É com o corpo que participamos de todas as atividades de nossa vida: do trabalho, do lazer, do sexo, da arte. O trabalho humano, por exemplo, é o processo por meio do qual interferimos e modificamos a natureza, adequando-a às nossas necessidades. Isso é feito não só pela força física, pela ação do corpo, mas também pela ação do pensamento que projeta e orienta a ação do corpo. Com isso, ao mesmo tempo em que transformamos a natureza nos transformamos também.
Podemos dizer que a obra Fenomenologia da percepção apresenta uma reflexão filosófica do "enraizamento da consciência no corpo". A intencionalidade aqui deixa de ser um atributo da consciência para ser expressão de um corpo voltado para o mundo. É por isso que Merleau-Ponty (1945/1999, p. XII) afirma que a "verdade não habita o 'homem interior', ou antes, não há homem interior; o homem está no mundo, e é no mundo que ele se reconhece".
Nessa perspectiva, o corpo percebe e é simultaneamente percebido.
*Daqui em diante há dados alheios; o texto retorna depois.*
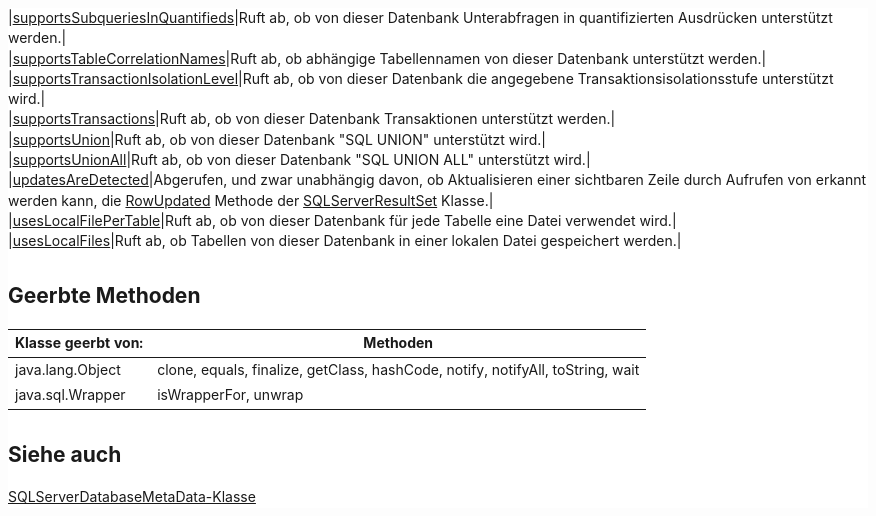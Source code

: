 |[supportsSubqueriesInQuantifieds](../../../connect/jdbc/reference/supportssubqueriesinquantifieds-method-sqlserverdatabasemetadata.md)|Ruft ab, ob von dieser Datenbank Unterabfragen in quantifizierten Ausdrücken unterstützt werden.|  
|[supportsTableCorrelationNames](../../../connect/jdbc/reference/supportstablecorrelationnames-method-sqlserverdatabasemetadata.md)|Ruft ab, ob abhängige Tabellennamen von dieser Datenbank unterstützt werden.|  
|[supportsTransactionIsolationLevel](../../../connect/jdbc/reference/supportstransactionisolationlevel-method-sqlserverdatabasemetadata.md)|Ruft ab, ob von dieser Datenbank die angegebene Transaktionsisolationsstufe unterstützt wird.|  
|[supportsTransactions](../../../connect/jdbc/reference/supportstransactions-method-sqlserverdatabasemetadata.md)|Ruft ab, ob von dieser Datenbank Transaktionen unterstützt werden.|  
|[supportsUnion](../../../connect/jdbc/reference/supportsunion-method-sqlserverdatabasemetadata.md)|Ruft ab, ob von dieser Datenbank "SQL UNION" unterstützt wird.|  
|[supportsUnionAll](../../../connect/jdbc/reference/supportsunionall-method-sqlserverdatabasemetadata.md)|Ruft ab, ob von dieser Datenbank "SQL UNION ALL" unterstützt wird.|  
|[updatesAreDetected](../../../connect/jdbc/reference/updatesaredetected-method-sqlserverdatabasemetadata.md)|Abgerufen, und zwar unabhängig davon, ob Aktualisieren einer sichtbaren Zeile durch Aufrufen von erkannt werden kann, die [RowUpdated](../../../connect/jdbc/reference/rowupdated-method-sqlserverresultset.md) Methode der [SQLServerResultSet](../../../connect/jdbc/reference/sqlserverresultset-class.md) Klasse.|  
|[usesLocalFilePerTable](../../../connect/jdbc/reference/useslocalfilepertable-method-sqlserverdatabasemetadata.md)|Ruft ab, ob von dieser Datenbank für jede Tabelle eine Datei verwendet wird.|  
|[usesLocalFiles](../../../connect/jdbc/reference/useslocalfiles-method-sqlserverdatabasemetadata.md)|Ruft ab, ob Tabellen von dieser Datenbank in einer lokalen Datei gespeichert werden.|  
  
## <a name="inherited-methods"></a>Geerbte Methoden  
  
|Klasse geerbt von:|Methoden|  
|---------------------------|-------------|  
|java.lang.Object|clone, equals, finalize, getClass, hashCode, notify, notifyAll, toString, wait|  
|java.sql.Wrapper|isWrapperFor, unwrap|  
  
## <a name="see-also"></a>Siehe auch  
 [SQLServerDatabaseMetaData-Klasse](../../../connect/jdbc/reference/sqlserverdatabasemetadata-class.md)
O corpo passa a ser nosso "ancoradouro no mundo" (Merleau-Ponty, 1945/1999, p. 200); não é mais um receptáculo passivo das coisas que o rodeiam, mas realidade que exerce uma comunicação com o mundo. É por isso que "o mundo é não aquilo que eu penso, mas aquilo que eu vivo; eu estou aberto ao mundo, comunico-me indubitavelmente com ele, mas não o possuo, ele é inesgotável" (Merleau-Ponty, 1945/1999, p. 14).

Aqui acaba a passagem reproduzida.